## Action item
Search the data below, and report every line in which "并改进和加强了一游戏特点" occurs.
⁂
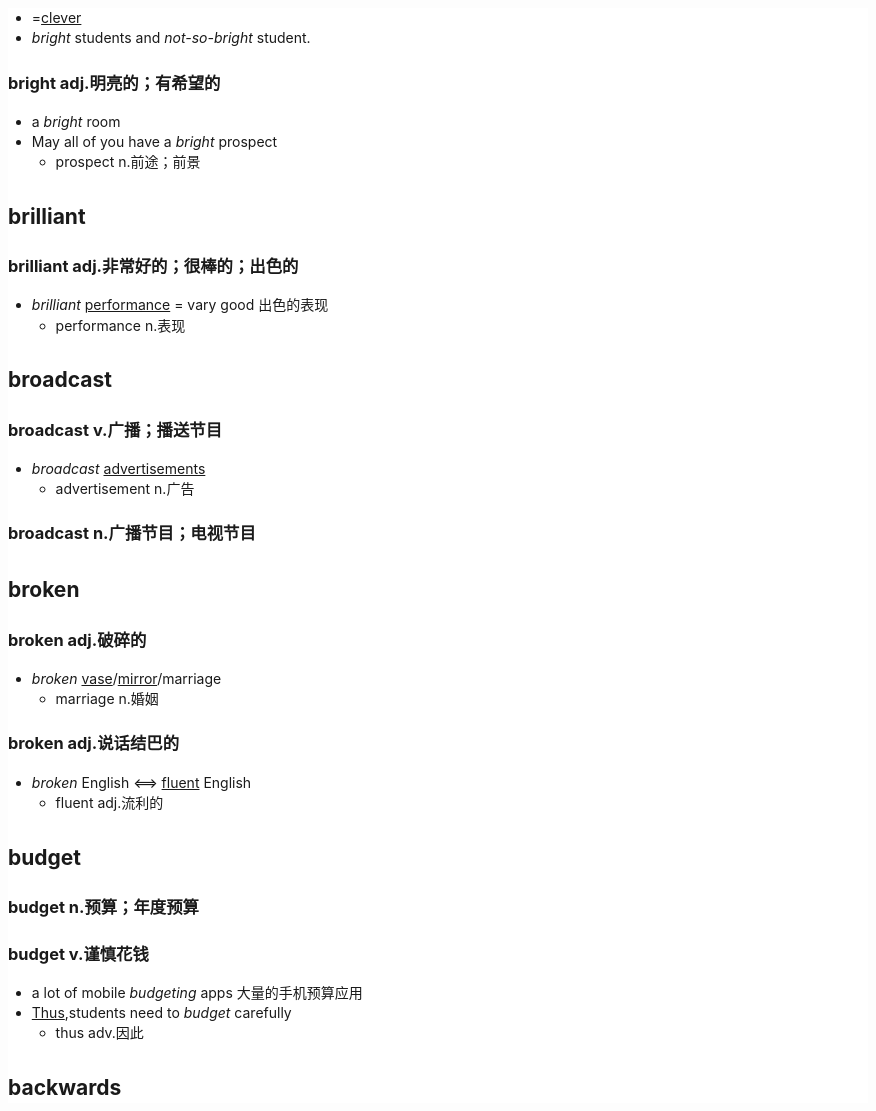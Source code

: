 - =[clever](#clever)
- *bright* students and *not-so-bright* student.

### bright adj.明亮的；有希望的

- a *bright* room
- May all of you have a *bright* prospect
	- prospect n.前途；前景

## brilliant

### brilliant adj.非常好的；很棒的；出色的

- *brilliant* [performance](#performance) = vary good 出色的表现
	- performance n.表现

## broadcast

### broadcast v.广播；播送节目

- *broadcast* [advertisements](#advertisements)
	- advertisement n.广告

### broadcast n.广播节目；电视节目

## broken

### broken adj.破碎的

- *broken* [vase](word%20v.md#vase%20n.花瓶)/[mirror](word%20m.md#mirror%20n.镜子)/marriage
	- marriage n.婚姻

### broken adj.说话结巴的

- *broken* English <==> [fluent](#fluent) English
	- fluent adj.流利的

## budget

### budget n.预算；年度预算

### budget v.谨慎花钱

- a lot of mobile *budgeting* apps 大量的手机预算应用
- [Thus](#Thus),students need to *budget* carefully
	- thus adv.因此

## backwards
⁂
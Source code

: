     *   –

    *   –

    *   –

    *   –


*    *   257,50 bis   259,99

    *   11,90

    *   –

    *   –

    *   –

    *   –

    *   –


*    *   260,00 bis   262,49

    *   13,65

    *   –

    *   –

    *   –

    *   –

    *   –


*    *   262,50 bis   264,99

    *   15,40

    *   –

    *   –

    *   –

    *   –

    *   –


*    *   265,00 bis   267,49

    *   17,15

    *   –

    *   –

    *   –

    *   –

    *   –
⁂
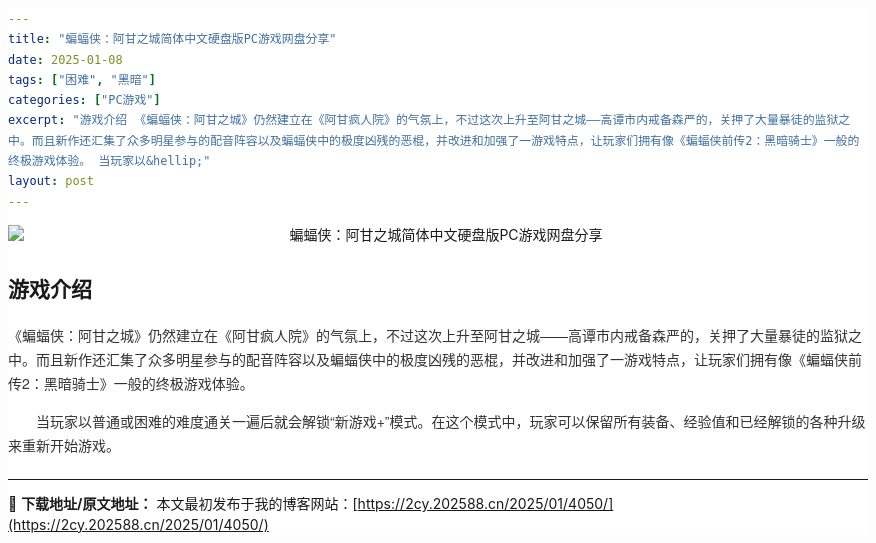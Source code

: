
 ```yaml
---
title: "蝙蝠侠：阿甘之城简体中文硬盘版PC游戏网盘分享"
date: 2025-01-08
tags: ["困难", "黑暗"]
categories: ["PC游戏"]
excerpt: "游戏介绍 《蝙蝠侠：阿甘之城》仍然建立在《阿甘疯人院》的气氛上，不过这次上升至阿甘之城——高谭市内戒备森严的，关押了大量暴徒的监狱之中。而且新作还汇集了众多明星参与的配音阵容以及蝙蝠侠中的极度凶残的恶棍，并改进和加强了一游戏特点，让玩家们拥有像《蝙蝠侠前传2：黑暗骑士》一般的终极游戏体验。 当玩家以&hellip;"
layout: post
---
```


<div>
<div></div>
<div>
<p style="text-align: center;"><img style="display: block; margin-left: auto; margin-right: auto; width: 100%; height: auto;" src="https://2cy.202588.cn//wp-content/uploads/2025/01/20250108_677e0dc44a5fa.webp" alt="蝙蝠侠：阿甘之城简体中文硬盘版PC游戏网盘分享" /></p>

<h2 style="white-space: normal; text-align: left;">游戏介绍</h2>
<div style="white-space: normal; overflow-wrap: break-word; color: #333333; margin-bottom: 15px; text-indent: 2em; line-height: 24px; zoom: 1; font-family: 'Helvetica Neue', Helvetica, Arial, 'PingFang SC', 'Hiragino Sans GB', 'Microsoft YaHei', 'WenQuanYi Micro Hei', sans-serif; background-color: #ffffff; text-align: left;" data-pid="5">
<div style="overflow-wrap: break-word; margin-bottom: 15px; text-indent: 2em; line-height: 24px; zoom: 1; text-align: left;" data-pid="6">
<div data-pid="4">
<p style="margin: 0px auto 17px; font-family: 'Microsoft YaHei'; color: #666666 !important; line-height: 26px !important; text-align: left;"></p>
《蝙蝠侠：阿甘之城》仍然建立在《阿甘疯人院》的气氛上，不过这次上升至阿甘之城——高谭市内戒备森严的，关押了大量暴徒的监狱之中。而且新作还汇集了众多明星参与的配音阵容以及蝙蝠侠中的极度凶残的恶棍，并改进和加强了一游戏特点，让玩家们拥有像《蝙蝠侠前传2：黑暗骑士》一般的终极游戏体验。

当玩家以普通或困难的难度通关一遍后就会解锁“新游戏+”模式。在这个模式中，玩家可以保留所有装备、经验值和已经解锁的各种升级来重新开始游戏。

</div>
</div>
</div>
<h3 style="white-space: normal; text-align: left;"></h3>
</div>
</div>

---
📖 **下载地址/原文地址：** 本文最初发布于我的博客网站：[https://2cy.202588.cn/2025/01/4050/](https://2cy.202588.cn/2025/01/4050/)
⁂
## Output below
excerpt: "游戏介绍 《蝙蝠侠：阿甘之城》仍然建立在《阿甘疯人院》的气氛上，不过这次上升至阿甘之城——高谭市内戒备森严的，关押了大量暴徒的监狱之中。而且新作还汇集了众多明星参与的配音阵容以及蝙蝠侠中的极度凶残的恶棍，并改进和加强了一游戏特点，让玩家们拥有像《蝙蝠侠前传2：黑暗骑士》一般的终极游戏体验。 当玩家以&hellip;"
《蝙蝠侠：阿甘之城》仍然建立在《阿甘疯人院》的气氛上，不过这次上升至阿甘之城——高谭市内戒备森严的，关押了大量暴徒的监狱之中。而且新作还汇集了众多明星参与的配音阵容以及蝙蝠侠中的极度凶残的恶棍，并改进和加强了一游戏特点，让玩家们拥有像《蝙蝠侠前传2：黑暗骑士》一般的终极游戏体验。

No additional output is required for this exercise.